Document images with source code:
● ● ● ● ● ● ●

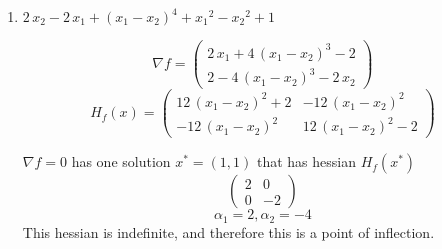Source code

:\begin{enumerate}
\item $2\,x_2 -2\,x_1 +{{\left(x_1 -x_2 \right)}}^4 +{x_1 }^2 -{x_2 }^2 +1$\par
\[
\nabla f = \left(\begin{array}{c}
2\,x_1 +4\,{{\left(x_1 -x_2 \right)}}^3 -2\\
2-4\,{{\left(x_1 -x_2 \right)}}^3 -2\,x_2 
\end{array}\right)
\]
\[
H_f(x) = \left(\begin{array}{cc}
12\,{{\left(x_1 -x_2 \right)}}^2 +2 & -12\,{{\left(x_1 -x_2 \right)}}^2 \\
-12\,{{\left(x_1 -x_2 \right)}}^2  & 12\,{{\left(x_1 -x_2 \right)}}^2 -2
\end{array}\right) 
\]

$\nabla f = 0$ has one solution $x^*=(1, 1)$ that has hessian $H_f(x^*)$
\[
\left(\begin{array}{cc}
2 & 0\\
0 & -2
\end{array}\right)
\]
\[
\alpha_1 = 2,\alpha_2 = -4
\]
This hessian is indefinite, and therefore this is a point of inflection.
\end{enumerate}

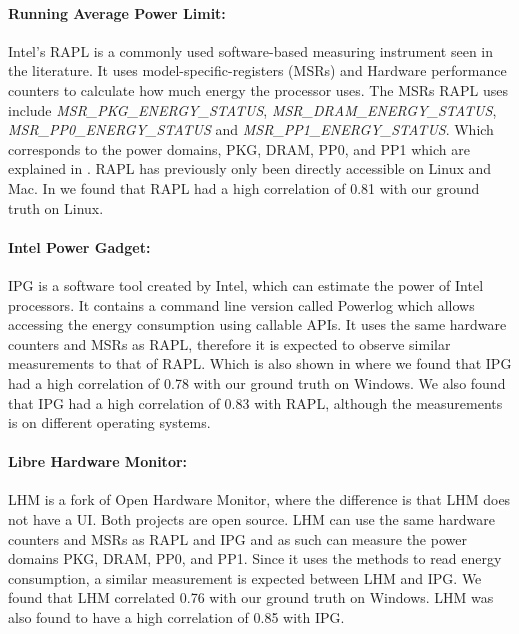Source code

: \paragraph{Running Average Power Limit:}
Intel's RAPL is a commonly used software-based measuring instrument seen in the literature.\cite{biksbois} It uses model-specific-registers (MSRs) and Hardware performance counters to calculate how much energy the processor uses. The MSRs RAPL uses include \textit{MSR\_PKG\_ENERGY\_STATUS}, \textit{MSR\_DRAM\_ENERGY\_STATUS}, \textit{MSR\_PP0\_ENERGY\_STATUS} and \textit{MSR\_PP1\_ENERGY\_STATUS}. Which corresponds to the power domains, PKG, DRAM, PP0, and PP1 which are explained in \cite{biksbois}. RAPL has previously only been directly accessible on Linux and Mac. In \cite{biksbois} we found that RAPL had a high correlation of 0.81 with our ground truth on Linux.\cite{biksbois}

\paragraph{Intel Power Gadget:}
IPG is a software tool created by Intel, which can estimate the power of Intel processors. It contains a command line version called Powerlog which allows accessing the energy consumption using callable APIs. It uses the same hardware counters and MSRs as RAPL\cite{FireFox}, therefore it is expected to observe similar measurements to that of RAPL. Which is also shown in \cite{biksbois} where we found that IPG had a high correlation of 0.78 with our ground truth on Windows. We also found that IPG had a high correlation of 0.83 with RAPL, although the measurements is on different operating systems.\cite{biksbois}





\paragraph{Libre Hardware Monitor:}
LHM\cite{LHM} is a fork of Open Hardware Monitor, where the difference is that LHM does not have a UI. Both projects are open source. LHM can use the same hardware counters and MSRs as RAPL and IPG and as such can measure the power domains PKG, DRAM, PP0, and PP1. Since it uses the methods to read energy consumption, a similar measurement is expected between LHM and IPG. We found that LHM correlated 0.76 with our ground truth on Windows. LHM was also found to have a high correlation of 0.85 with IPG.\cite{biksbois}

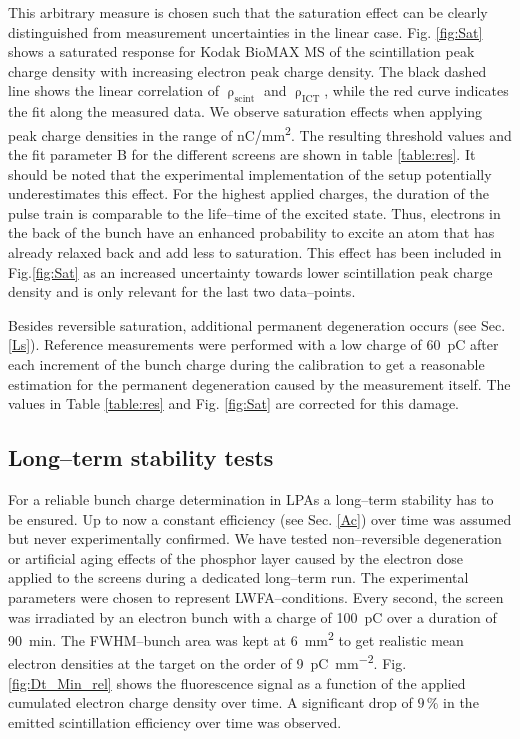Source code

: \documentclass[%
preprint,
amsmath,
amssymb,
aip,
rsi, 
numerical,
floatfix,
]{revtex4-1}
\begin{document}
This arbitrary measure is chosen such that the saturation effect can be clearly distinguished from measurement uncertainties in the linear case. 
Fig. \ref{fig:Sat} shows a saturated response for Kodak BioMAX MS of the scintillation peak charge density  with increasing electron peak charge density. 
The black dashed line shows the linear correlation of $\uprho_{\text{scint}}$ and $\uprho_{\text{ICT}}$, while the red curve indicates the fit along the measured data. 
We observe saturation effects when applying peak charge densities in the range of \si[per-mode=symbol]{\nano\coulomb \per \square\milli\meter}. 
The resulting threshold values and the fit parameter B for the different screens are shown in table \ref{table:res}.
It should be noted that the experimental implementation of the setup potentially underestimates this effect. 
For the highest applied charges, the duration of the pulse train is comparable to the life--time of the excited state.
Thus, electrons in the back of the bunch have an enhanced probability to excite an atom that has already relaxed back and add less to saturation.
This effect has been included in Fig.\ref{fig:Sat} as an increased uncertainty towards lower scintillation peak charge density and is only relevant for the last two data--points.
 
Besides reversible saturation, additional permanent degeneration occurs (see Sec. \ref{Ls}).
Reference measurements were performed with a low charge of \SI{60}{\pico\coulomb} after each increment of the bunch charge during the calibration to get a reasonable estimation for the permanent degeneration caused by the measurement itself.
The values in Table \ref{table:res} and Fig. \ref{fig:Sat} are corrected for this damage.      

\subsection{\label{Ls}Long--term stability tests}
For a reliable bunch charge determination in LPAs a long--term stability has to be ensured.
Up to now a constant efficiency (see Sec. \ref{Ac}) over time was assumed but never experimentally confirmed. 
We have tested non--reversible degeneration or artificial aging effects of the phosphor layer caused by the electron dose applied to the screens during a dedicated long--term run.
The experimental parameters were chosen to represent LWFA--conditions.
Every second, the screen was irradiated by an electron bunch with a charge of \SI{100}{\pico\coulomb} over a duration of \SI{90}{\minute}.
The FWHM--bunch area was kept at \SI{6}{\square\milli\meter} to get realistic mean electron densities at the target on the order of \SI[per-mode=symbol]{9}{\pico\coulomb \per \square\milli\meter}. 
Fig. \ref{fig:Dt_Min_rel} shows the fluorescence signal as a function of the applied cumulated electron charge density over time. 
A significant drop of $9\,\%$ in the emitted scintillation efficiency over time was observed.
 
\end{document}
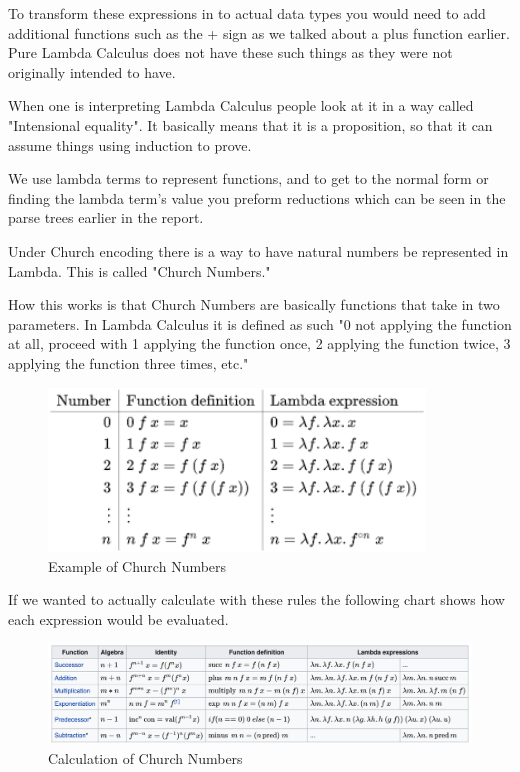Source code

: \documentclass{article}
\begin{document}
\medskip\noindent
To transform these expressions in to actual data types you would need to add additional functions such as the + sign as we talked about a plus function earlier. Pure Lambda Calculus does not have these such things as they were not originally intended to have. 

\medskip\noindent
When one is interpreting Lambda Calculus people look at it in a way called "Intensional equality". It basically means that it is a proposition, so that it can assume things using induction to prove. 

\medskip\noindent
We use lambda terms to represent functions, and to get to the normal form or finding the lambda term's value you preform reductions which can be seen in the parse trees earlier in the report.\cite{CEN}

\medskip\noindent
Under Church encoding there is a way to have natural numbers be represented in Lambda. This is called "Church Numbers."

\medskip\noindent
How this works is that Church Numbers are basically functions that take in two parameters. In Lambda Calculus it is defined as such "0 not applying the function at all, proceed with 1 applying the function once, 2 applying the function twice, 3 applying the function three times, etc."

\medskip\noindent 
\begin{figure}[htp]
    \centering
    \includegraphics[width=10cm]{ChurchEncoding.png}
    \caption{Example of Church Numbers}
    \label{fig:Church Encodings}
\end{figure}
\cite{CEN}

\medskip\noindent
If we wanted to actually calculate with these rules the following chart shows how each expression would be evaluated.

\medskip\noindent 
\begin{figure}[htp]
    \centering
    \includegraphics[width=17cm]{Church Numbers.png}
    \caption{Calculation of Church Numbers}
    \label{fig:Church Numbers}
\end{figure}
\cite{CEN}
\end{document}
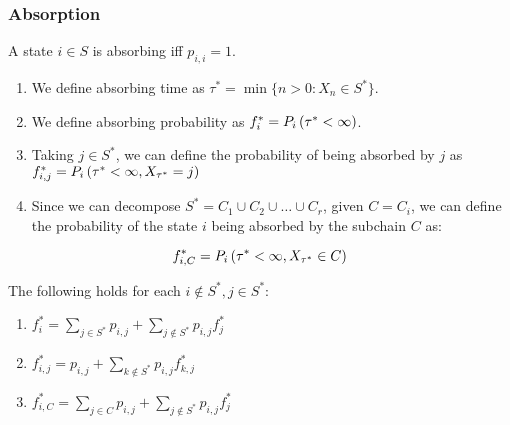  \begin{frame} \frametitle{Absorption}
    \vspace{2em}
    
    \begin{definition}
    A state \(i\in S\) is absorbing iff \(p_{i,i} = 1\).
    \end{definition}
  
  \begin{definition}
    \begin{enumerate}
    \item We define absorbing time as \(\tau^{\ast} = \min \{n > 0: X_n \in S^{\ast}\}\).
    \item We define absorbing probability as \(f_{i}^{\ast} = P_i\left({\tau^{\ast} < \infty}\right)\).
    \item Taking \(j\in S^{\ast}\), we can define the probability of being absorbed by \(j\) as \(f_{i,j}^{\ast} = P_i\left({\tau^{\ast} < \infty, X_{\tau^{\ast}} = j}\right)\)
    \item Since we can decompose \(S^{\ast} = C_1 \cup C_2 \cup \ldots \cup C_r\), given \(C = C_i\), we can define the probability of the state \(i\) being absorbed by the subchain \(C\) as:
    \end{enumerate}

    \[
    f_{i,C}^{\ast} = P_i\left({\tau^{\ast} < \infty, X_{\tau^{\ast}} \in C}\right)
    \]
    \end{definition}

    \begin{proposition}
    The following holds for each \(i \not\in S^{\ast}, j\in S^{\ast}\):

    \begin{enumerate}
    \item \(f_i^{\ast} = \sum_{j \in S^{\ast}} p_{i,j} + \sum_{j \not\in S^{\ast}} p_{i,j} f_{j}^{\ast}\)
    \item \(f_{i,j}^{\ast} = p_{i,j} + \sum_{k \not\in S^{\ast}} p_{i,j} f_{k,j}^{\ast}\)
    \item \(f_{i,C}^{\ast} = \sum_{j \in C} p_{i,j} + \sum_{j \not\in S^{\ast}} p_{i,j} f_{j}^{\ast}\)
    \end{enumerate}
    \end{proposition}
 \end{frame}
 
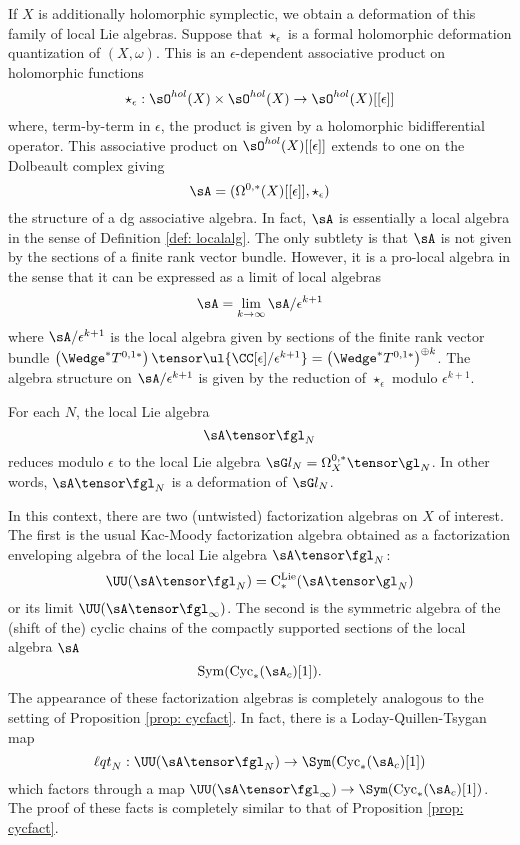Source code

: If $X$ is additionally holomorphic symplectic, we obtain a deformation of this family of local Lie algebras. 
Suppose that $\star_\epsilon$ is a formal holomorphic deformation quantization of $(X,\omega)$. 
This is an $\epsilon$-dependent associative product on holomorphic functions 
\[
\star_\epsilon : \sO^{hol}(X) \times \sO^{hol}(X) \to \sO^{hol}(X)[[\epsilon]]
\]
where, term-by-term in $\epsilon$, the product is given by a holomorphic bidifferential operator. 
This associative product on $\sO^{hol}(X)[[\epsilon]]$ extends to one on the Dolbeault complex giving
\[
\sA = (\Omega^{0,*}(X)[[\epsilon]], \star_{\epsilon})
\]
the structure of a dg associative algebra. 
In fact, $\sA$ is essentially a local algebra in the sense of Definition \ref{def: localalg}. 
The only subtlety is that $\sA$ is not given by the sections of a finite rank vector bundle.
However, it is a pro-local algebra in the sense that it can be expressed as a limit of local algebras
\[
\sA = \lim_{k \to \infty} \sA / \epsilon^{k+1} 
\] 
where $\sA / \epsilon^{k+1}$ is the local algebra given by sections of the finite rank vector bundle $\left(\Wedge^* T^{0,1*}\right) \tensor \ul{\CC[\epsilon]/\epsilon^{k+1}} = \left(\Wedge^* T^{0,1*}\right)^{\oplus k}$.
The algebra structure on $\sA / \epsilon^{k+1}$ is given by the reduction of $\star_{\epsilon}$ modulo $\epsilon^{k+1}$. 

For each $N$, the local Lie algebra 
\[
\sA \tensor \fgl_N
\]
reduces modulo $\epsilon$ to the local Lie algebra $\sG l_N = \Omega^{0,*}_X \tensor \gl_N$.
In other words, $\sA \tensor \fgl_N$ is a deformation of $\sG l_N$. 

In this context, there are two (untwisted) factorization algebras on $X$ of interest. 
The first is the usual Kac-Moody factorization algebra obtained as a factorization enveloping algebra of the local Lie algebra $\sA \tensor \fgl_N$:
\[
\UU(\sA \tensor \fgl_N) = {\rm C}^{\rm Lie}_*(\sA \tensor \gl_N)
\]
or its limit $\UU(\sA \tensor \fgl_\infty)$.
The second is the symmetric algebra of the (shift of the) cyclic chains of the compactly supported sections of the local algebra $\sA$
\[
{\rm Sym}(\cycls(\sA_c)[1]) .
\]
The appearance of these factorization algebras is completely analogous to the setting of Proposition \ref{prop: cycfact}.
In fact, there is a Loday-Quillen-Tsygan map
\[
\lqt_N: \UU (\sA \tensor \fgl_N) \to \Sym(\cycls(\sA_c)[1])
\]
which factors through a map $\UU (\sA \tensor \fgl_\infty) \to \Sym(\cycls(\sA_c)[1])$. 
The proof of these facts is completely similar to that of Proposition \ref{prop: cycfact}.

● ● ● ● ● ● ●

**What you have to do**.
Collect the complete line wherever the string "structure" appears in the records.

**Completed exercise**.
the structure of a dg associative algebra. 
The algebra structure on $\sA / \epsilon^{k+1}$ is given by the reduction of $\star_{\epsilon}$ modulo $\epsilon^{k+1}$. 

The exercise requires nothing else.